= ISRAEL21c =

ISRAEL21c is an American online magazine focused on technological and scientific advances made by researchers in Israel, and on covering of Israeli society and culture. The headquarters is in San Francisco.

==History==
Israel21c was founded in December 2000 by two Silicon Valley tech entrepreneurs, Éric Benhamou, chairman of 3Com and Palm, and Zvi Alon, one of the founders and owners of Netvision. Alon was born in Israel, while Benhamou was born in Algeria, became a refugee at the time of Algerian independence, and grew up in France.

The founding executive vice-president is Larry Weinberg. The two founded Israel21c in response to the negative news coverage of Israel during the Second Intifada.

==Magazine==
The magazine focuses on Israeli achievements in research science, medicine, technology and culture. Weinberg told the Haaretz newspaper that "We look for any product, patent, technological device, pharmaceutical, company, NGO, event or person that can show Americans how Israel adds value to American life or shares the values that underpin American life." ISRAEL21c not only assigns journalists to cover such stories, it acts as a wire service providing copy to English-language newspapers and magazines.

A number of chapters in the 2005 book Israel in the World: Changing Lives Through Innovation, were drawn from ISRAEL21c magazine articles.

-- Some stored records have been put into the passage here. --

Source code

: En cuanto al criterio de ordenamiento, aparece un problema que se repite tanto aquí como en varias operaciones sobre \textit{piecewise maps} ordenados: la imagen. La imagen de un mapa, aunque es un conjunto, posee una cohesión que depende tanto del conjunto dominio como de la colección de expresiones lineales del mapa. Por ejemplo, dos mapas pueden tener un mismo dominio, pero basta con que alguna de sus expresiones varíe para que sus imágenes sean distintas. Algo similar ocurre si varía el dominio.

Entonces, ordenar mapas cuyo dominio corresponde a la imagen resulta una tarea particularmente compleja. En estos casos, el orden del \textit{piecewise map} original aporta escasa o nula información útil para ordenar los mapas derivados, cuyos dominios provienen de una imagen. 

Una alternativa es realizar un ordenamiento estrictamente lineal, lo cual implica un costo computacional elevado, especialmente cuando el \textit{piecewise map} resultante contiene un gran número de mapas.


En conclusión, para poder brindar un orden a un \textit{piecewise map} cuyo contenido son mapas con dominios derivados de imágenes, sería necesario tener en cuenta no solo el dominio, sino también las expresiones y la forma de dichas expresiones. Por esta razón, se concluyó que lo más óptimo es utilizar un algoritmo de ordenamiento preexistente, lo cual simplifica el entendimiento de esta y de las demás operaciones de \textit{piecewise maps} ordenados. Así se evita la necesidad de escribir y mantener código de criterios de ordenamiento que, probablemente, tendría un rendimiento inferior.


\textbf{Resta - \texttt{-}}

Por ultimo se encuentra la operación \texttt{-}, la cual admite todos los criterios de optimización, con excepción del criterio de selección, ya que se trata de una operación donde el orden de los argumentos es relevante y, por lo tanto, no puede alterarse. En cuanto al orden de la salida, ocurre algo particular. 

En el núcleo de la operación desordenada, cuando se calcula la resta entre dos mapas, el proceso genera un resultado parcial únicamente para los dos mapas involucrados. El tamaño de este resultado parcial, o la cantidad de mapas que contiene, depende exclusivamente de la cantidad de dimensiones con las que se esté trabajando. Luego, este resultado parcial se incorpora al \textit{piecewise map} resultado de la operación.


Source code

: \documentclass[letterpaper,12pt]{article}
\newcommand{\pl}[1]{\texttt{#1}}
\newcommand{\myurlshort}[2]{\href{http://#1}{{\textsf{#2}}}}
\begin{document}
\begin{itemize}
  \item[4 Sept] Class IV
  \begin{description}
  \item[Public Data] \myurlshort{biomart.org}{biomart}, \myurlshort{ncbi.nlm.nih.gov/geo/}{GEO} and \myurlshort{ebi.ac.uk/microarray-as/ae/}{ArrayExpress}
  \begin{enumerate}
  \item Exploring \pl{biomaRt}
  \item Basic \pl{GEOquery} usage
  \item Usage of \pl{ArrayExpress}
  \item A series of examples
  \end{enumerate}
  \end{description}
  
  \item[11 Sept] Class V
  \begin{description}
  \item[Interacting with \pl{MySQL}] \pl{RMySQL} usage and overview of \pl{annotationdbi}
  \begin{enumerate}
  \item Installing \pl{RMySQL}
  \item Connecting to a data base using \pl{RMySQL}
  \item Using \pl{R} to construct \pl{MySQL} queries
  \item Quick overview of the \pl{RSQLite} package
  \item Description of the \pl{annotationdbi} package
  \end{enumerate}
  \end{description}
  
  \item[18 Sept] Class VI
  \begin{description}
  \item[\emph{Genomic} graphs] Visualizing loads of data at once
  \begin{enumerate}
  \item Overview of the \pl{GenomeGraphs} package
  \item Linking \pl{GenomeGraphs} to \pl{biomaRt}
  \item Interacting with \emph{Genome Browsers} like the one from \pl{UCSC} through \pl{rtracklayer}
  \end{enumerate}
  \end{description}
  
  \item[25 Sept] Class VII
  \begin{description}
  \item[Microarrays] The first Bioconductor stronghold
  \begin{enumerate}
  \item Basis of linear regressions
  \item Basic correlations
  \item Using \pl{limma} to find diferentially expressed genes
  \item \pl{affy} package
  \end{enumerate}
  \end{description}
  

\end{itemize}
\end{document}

The 2018 American Jewish Yearbook describes ISRAEL21c magazine as being recognized "as the single most diverse and reliable source of news and information about 21st century Israel" and the magazine's content is used aby "news sources, bloggers and businesses" worldwide.

==Media==
In 2002, during the Second Intifada ISRAEL21c produced a television advertising campaign focused on everyday life in Israel and Israel's democratic government. The ads showed Israel in a positive light. CNN refused to air the ads asserting a duty to "avoid inflaming volatile situations or endangering its correspondents." ISRAEL21c bought airtime from local CNN affiliates.